In my experience, tweeting alone is not going to work. You might make some friends, but you will find it difficult to really drive any traffic to your website - which is probably what you would ultimately like to achieve.
Instead, focus on creating engaging content - blog posts, opinion pieces, how-to articles and original reports on research and analysis from across your industry.
You don't need to have a blog in order to do this - you could make updates to your brand's Facebook profile if you want to keep things purely social - but a blog, particularly one hosted on your own website, can help to boost your site's search visibility too.
A Toe in the Water
My suggestion to smaller firms with no clear idea of what they want to try is simply this: give it a try on a small scale. I can do you 1,000 words, split however you choose. It's enough for a brief 200-250 word update per week for a month, or for a couple of longer how-to or opinion pieces.
Once you see these in place - and tweet them out to your followers, if you already have a Twitter profile - you should soon recognise that it's not just about engaging with your social media network; it's about building a brand (and a personality for that brand), fleshing out your website, ranking for a broader range of key phrases, driving traffic from Twitter and Facebook to your website, and all sorts of other benefits too.
The Importance of Links
If I sound self-serving, then let's take a look at some independent data. The AOL/Nielsen study Content is the Fuel of the Social Web was published in April 2011 and notes how prevalent links to original content had become on Twitter at that time.
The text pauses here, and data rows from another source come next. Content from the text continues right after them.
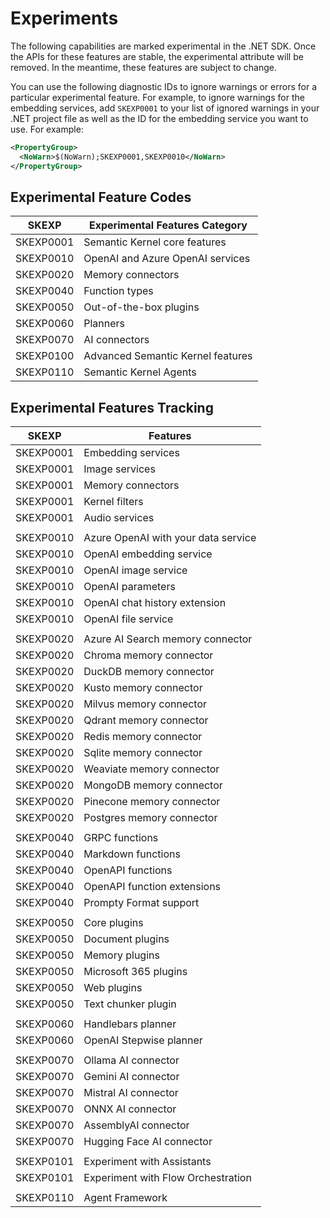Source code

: # Experiments

The following capabilities are marked experimental in the .NET SDK. Once the APIs for these features are stable, the experimental attribute will be removed. In the meantime, these features are subject to change.

You can use the following diagnostic IDs to ignore warnings or errors for a particular experimental feature. For example, to ignore warnings for the embedding services, add `SKEXP0001` to your list of ignored warnings in your .NET project file as well as the ID for the embedding service you want to use. For example:

```xml
<PropertyGroup>
  <NoWarn>$(NoWarn);SKEXP0001,SKEXP0010</NoWarn>
</PropertyGroup>
```

## Experimental Feature Codes

| SKEXP | Experimental Features Category |
|-------|--------------------------------|
| SKEXP0001 | Semantic Kernel core features |
| SKEXP0010 | OpenAI and Azure OpenAI services |
| SKEXP0020 | Memory connectors |
| SKEXP0040 | Function types |
| SKEXP0050 | Out-of-the-box plugins |
| SKEXP0060 | Planners |
| SKEXP0070 | AI connectors |
| SKEXP0100 | Advanced Semantic Kernel features |
| SKEXP0110 | Semantic Kernel Agents |

## Experimental Features Tracking

| SKEXP | Features                            |
|-------|-------------------------------------|
| SKEXP0001 | Embedding services                  |
| SKEXP0001 | Image services                      |
| SKEXP0001 | Memory connectors                   |
| SKEXP0001 | Kernel filters                      |
| SKEXP0001 | Audio services                      |
| |                                     | | | | | |
| SKEXP0010 | Azure OpenAI with your data service |
| SKEXP0010 | OpenAI embedding service            |
| SKEXP0010 | OpenAI image service                |
| SKEXP0010 | OpenAI parameters                   |
| SKEXP0010 | OpenAI chat history extension       |
| SKEXP0010 | OpenAI file service                 |
| |                                     | | | | | |
| SKEXP0020 | Azure AI Search memory connector    |
| SKEXP0020 | Chroma memory connector             |
| SKEXP0020 | DuckDB memory connector             |
| SKEXP0020 | Kusto memory connector              |
| SKEXP0020 | Milvus memory connector             |
| SKEXP0020 | Qdrant memory connector             |
| SKEXP0020 | Redis memory connector              |
| SKEXP0020 | Sqlite memory connector             |
| SKEXP0020 | Weaviate memory connector           |
| SKEXP0020 | MongoDB memory connector            |
| SKEXP0020 | Pinecone memory connector           |
| SKEXP0020 | Postgres memory connector           |
| |                                     | | | | | |
| SKEXP0040 | GRPC functions                      |
| SKEXP0040 | Markdown functions                  |
| SKEXP0040 | OpenAPI functions                   |
| SKEXP0040 | OpenAPI function extensions         |
| SKEXP0040 | Prompty Format support              |
| |                                     | | | | | |
| SKEXP0050 | Core plugins                        |
| SKEXP0050 | Document plugins                    |
| SKEXP0050 | Memory plugins                      |
| SKEXP0050 | Microsoft 365 plugins               |
| SKEXP0050 | Web plugins                         |
| SKEXP0050 | Text chunker plugin                 |
| |                                     | | | | | |
| SKEXP0060 | Handlebars planner                  |
| SKEXP0060 | OpenAI Stepwise planner             |
| |                                     | | | | | |
| SKEXP0070 | Ollama AI connector                 |
| SKEXP0070 | Gemini AI connector                 |
| SKEXP0070 | Mistral AI connector                |
| SKEXP0070 | ONNX AI connector                   |
| SKEXP0070 | AssemblyAI connector                |
| SKEXP0070 | Hugging Face AI connector           |
| |                                     | | | | | |
| SKEXP0101 | Experiment with Assistants          |
| SKEXP0101 | Experiment with Flow Orchestration  |
| |                                     | | | | | |
| SKEXP0110 | Agent Framework                     |
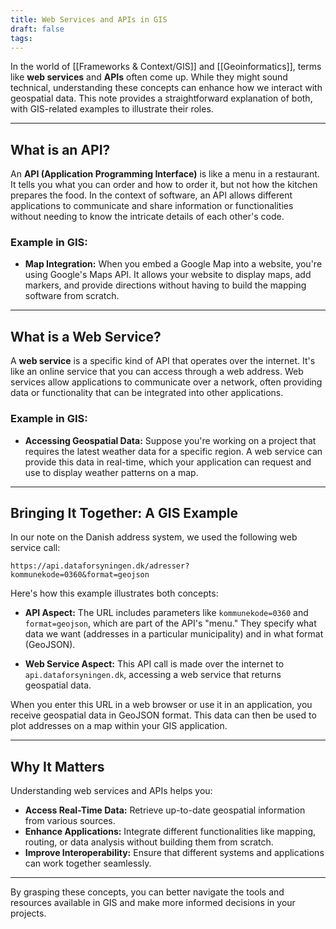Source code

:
 ```yaml
---
title: Web Services and APIs in GIS
draft: false
tags:
---
```

 
In the world of [[Frameworks & Context/GIS]] and [[Geoinformatics]], terms like **web services** and **APIs** often come up. While they might sound technical, understanding these concepts can enhance how we interact with geospatial data. This note provides a straightforward explanation of both, with GIS-related examples to illustrate their roles.

---

## What is an API?

An **API (Application Programming Interface)** is like a menu in a restaurant. It tells you what you can order and how to order it, but not how the kitchen prepares the food. In the context of software, an API allows different applications to communicate and share information or functionalities without needing to know the intricate details of each other's code.

### Example in GIS:

- **Map Integration:** When you embed a Google Map into a website, you're using Google's Maps API. It allows your website to display maps, add markers, and provide directions without having to build the mapping software from scratch.

---

## What is a Web Service?

A **web service** is a specific kind of API that operates over the internet. It's like an online service that you can access through a web address. Web services allow applications to communicate over a network, often providing data or functionality that can be integrated into other applications.

### Example in GIS:

- **Accessing Geospatial Data:** Suppose you're working on a project that requires the latest weather data for a specific region. A web service can provide this data in real-time, which your application can request and use to display weather patterns on a map.

---

## Bringing It Together: A GIS Example

In our note on the Danish address system, we used the following web service call:

```
https://api.dataforsyningen.dk/adresser?kommunekode=0360&format=geojson
```

Here's how this example illustrates both concepts:

- **API Aspect:** The URL includes parameters like `kommunekode=0360` and `format=geojson`, which are part of the API's "menu." They specify what data we want (addresses in a particular municipality) and in what format (GeoJSON).

- **Web Service Aspect:** This API call is made over the internet to `api.dataforsyningen.dk`, accessing a web service that returns geospatial data.

When you enter this URL in a web browser or use it in an application, you receive geospatial data in GeoJSON format. This data can then be used to plot addresses on a map within your GIS application.

---

## Why It Matters

Understanding web services and APIs helps you:

- **Access Real-Time Data:** Retrieve up-to-date geospatial information from various sources.
- **Enhance Applications:** Integrate different functionalities like mapping, routing, or data analysis without building them from scratch.
- **Improve Interoperability:** Ensure that different systems and applications can work together seamlessly.

---

By grasping these concepts, you can better navigate the tools and resources available in GIS and make more informed decisions in your projects.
The two firms found that, across social networks, a quarter of all messages link to content. Far from being used in a conversational manner, these people are using social networks to transact - content has become the currency that helps to show others that you have a wider awareness of your industry, and earns you more followers as a result.
Among these, some of the links are simply highlighting content elsewhere on the same social network, but most - 60% of the total - link to other websites, leading readers to external content they might otherwise never see.
This is word of mouth in its purest form - not to mention the truest form of 'going viral'. It's not about using special effects to make a YouTube video that looks like a home movie, but actually cost thousands to produce. That's bordering on exploitation of people's interest.
Instead, create some compelling content and tweet out a link - if you hit on something that sparks debate, you get the benefits of retweets and discussion without going down the faceless, manipulative corporate route.
For my money, it's the truest and fairest way to start a social media presence - and demonstrably more ethical than masquerading your latest ad as a home movie or forcing visitors to your profile to 'like' it in order to get in.